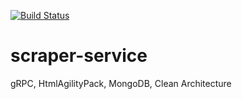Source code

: [![Build Status](https://dev.azure.com/mmmolin78/mmmolin/_apis/build/status/mmmolin.scraper-service?branchName=master)](https://dev.azure.com/mmmolin78/mmmolin/_build/latest?definitionId=11&branchName=master)
# scraper-service
gRPC, HtmlAgilityPack, MongoDB, Clean Architecture
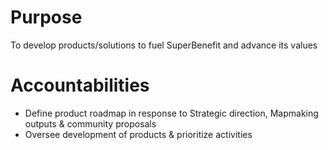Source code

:# Purpose
To develop products/solutions to fuel SuperBenefit and advance its values
# Accountabilities
- Define product roadmap in response to Strategic direction, Mapmaking outputs & community proposals
- Oversee development of products & prioritize activities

[What to do] Every line of the records above must reappear exactly, though the pictures must not.

[Output]
Source code

: [![Build Status](https://dev.azure.com/mmmolin78/mmmolin/_apis/build/status/mmmolin.scraper-service?branchName=master)](https://dev.azure.com/mmmolin78/mmmolin/_build/latest?definitionId=11&branchName=master)
# scraper-service
gRPC, HtmlAgilityPack, MongoDB, Clean Architecture
Source code

:# Purpose
To develop products/solutions to fuel SuperBenefit and advance its values
# Accountabilities
- Define product roadmap in response to Strategic direction, Mapmaking outputs & community proposals
- Oversee development of products & prioritize activities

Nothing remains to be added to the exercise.